The problem is, how can a positive outcome
be attained amidst the current rancor. If those at Pacifica other
than the highest management can’t even express their
feelings for fear of being fired, clearly constructive discussion
is precluded. I hope someone can come up with a resolution other
than a circular firing squad. My suggestion is this.Convene a
national board of progressive leaders with unimpeachable records.
Hire for that board researchers to gather and provide guidance in
reading all relevant documentation, to prepare questions for
hearings, etc. After preparations are complete, hold hearings for
a few days, inviting everyone with relevant experience at every
level within Pacifica to testify. Do the whole thing publicly,
but allow private closed testimony for those wanting anonymity.
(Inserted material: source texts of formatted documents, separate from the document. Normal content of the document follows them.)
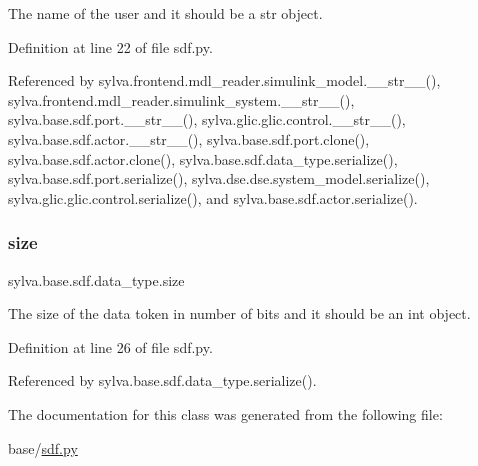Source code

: The name of the user and it should be a str object. 



Definition at line 22 of file sdf.\+py.



Referenced by sylva.\+frontend.\+mdl\+\_\+reader.\+simulink\+\_\+model.\+\_\+\+\_\+str\+\_\+\+\_\+(), sylva.\+frontend.\+mdl\+\_\+reader.\+simulink\+\_\+system.\+\_\+\+\_\+str\+\_\+\+\_\+(), sylva.\+base.\+sdf.\+port.\+\_\+\+\_\+str\+\_\+\+\_\+(), sylva.\+glic.\+glic.\+control.\+\_\+\+\_\+str\+\_\+\+\_\+(), sylva.\+base.\+sdf.\+actor.\+\_\+\+\_\+str\+\_\+\+\_\+(), sylva.\+base.\+sdf.\+port.\+clone(), sylva.\+base.\+sdf.\+actor.\+clone(), sylva.\+base.\+sdf.\+data\+\_\+type.\+serialize(), sylva.\+base.\+sdf.\+port.\+serialize(), sylva.\+dse.\+dse.\+system\+\_\+model.\+serialize(), sylva.\+glic.\+glic.\+control.\+serialize(), and sylva.\+base.\+sdf.\+actor.\+serialize().

\mbox{\label{classsylva_1_1base_1_1sdf_1_1data__type_a76a0420d9704afe37b25895b906128b3}} 
\subsubsection{\texorpdfstring{size}{size}}
{\footnotesize\ttfamily sylva.\+base.\+sdf.\+data\+\_\+type.\+size}



The size of the data token in number of bits and it should be an int object. 



Definition at line 26 of file sdf.\+py.



Referenced by sylva.\+base.\+sdf.\+data\+\_\+type.\+serialize().



The documentation for this class was generated from the following file\+:\begin{DoxyCompactItemize}
\item 
base/\hyperlink{sdf_8py}{sdf.\+py}\end{DoxyCompactItemize}
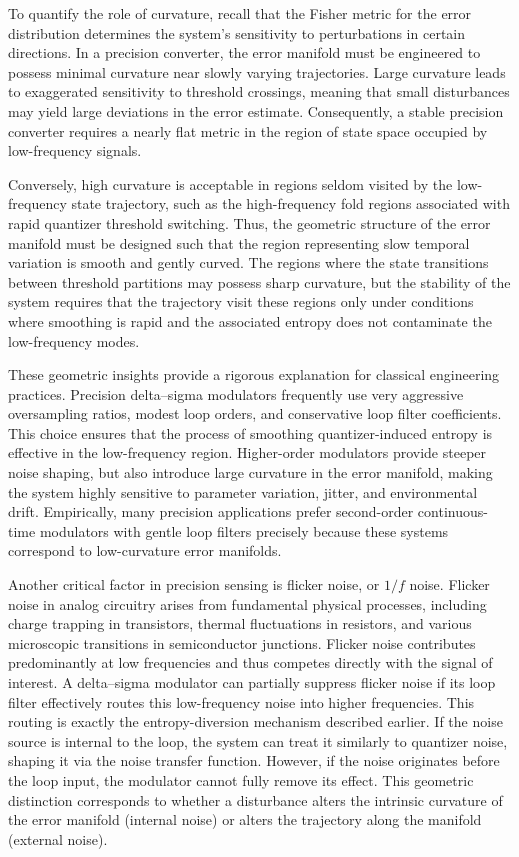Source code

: To quantify the role of curvature, recall that the Fisher metric for the error distribution determines the system's sensitivity to perturbations in certain directions. In a precision converter, the error manifold must be engineered to possess minimal curvature near slowly varying trajectories. Large curvature leads to exaggerated sensitivity to threshold crossings, meaning that small disturbances may yield large deviations in the error estimate. Consequently, a stable precision converter requires a nearly flat metric in the region of state space occupied by low-frequency signals.

Conversely, high curvature is acceptable in regions seldom visited by the low-frequency state trajectory, such as the high-frequency fold regions associated with rapid quantizer threshold switching. Thus, the geometric structure of the error manifold must be designed such that the region representing slow temporal variation is smooth and gently curved. The regions where the state transitions between threshold partitions may possess sharp curvature, but the stability of the system requires that the trajectory visit these regions only under conditions where smoothing is rapid and the associated entropy does not contaminate the low-frequency modes.

These geometric insights provide a rigorous explanation for classical engineering practices. Precision delta–sigma modulators frequently use very aggressive oversampling ratios, modest loop orders, and conservative loop filter coefficients. This choice ensures that the process of smoothing quantizer-induced entropy is effective in the low-frequency region. Higher-order modulators provide steeper noise shaping, but also introduce large curvature in the error manifold, making the system highly sensitive to parameter variation, jitter, and environmental drift. Empirically, many precision applications prefer second-order continuous-time modulators with gentle loop filters precisely because these systems correspond to low-curvature error manifolds.

Another critical factor in precision sensing is flicker noise, or \(1/f\) noise. Flicker noise in analog circuitry arises from fundamental physical processes, including charge trapping in transistors, thermal fluctuations in resistors, and various microscopic transitions in semiconductor junctions. Flicker noise contributes predominantly at low frequencies and thus competes directly with the signal of interest. A delta–sigma modulator can partially suppress flicker noise if its loop filter effectively routes this low-frequency noise into higher frequencies. This routing is exactly the entropy-diversion mechanism described earlier. If the noise source is internal to the loop, the system can treat it similarly to quantizer noise, shaping it via the noise transfer function. However, if the noise originates before the loop input, the modulator cannot fully remove its effect. This geometric distinction corresponds to whether a disturbance alters the intrinsic curvature of the error manifold (internal noise) or alters the trajectory along the manifold (external noise).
Publish the results, including recommendations by the
commission.It seems to me that if such a commission were properly
constituted, it would be hard for Pacifica management and
Pacifica dissidents to ignore the resulting recommendations.
Progress could then be made. On the other hand, it would be a
horrible loss if recent trends were to continue unchecked and
Pacifica were to spiral into mainstream mediocrity. It
doesn’t matter whether the cause of dissolution is by
management design or error, recalcitrant old-line programmers,
reactionary labor policies or avoidable labor strife, politically
meaningless personal friction, or any other reason at all.
Pacifica is too important an institution for its audience and the
broad progressive community to leave exclusively to a relatively
few people working long hours under trying circumstances.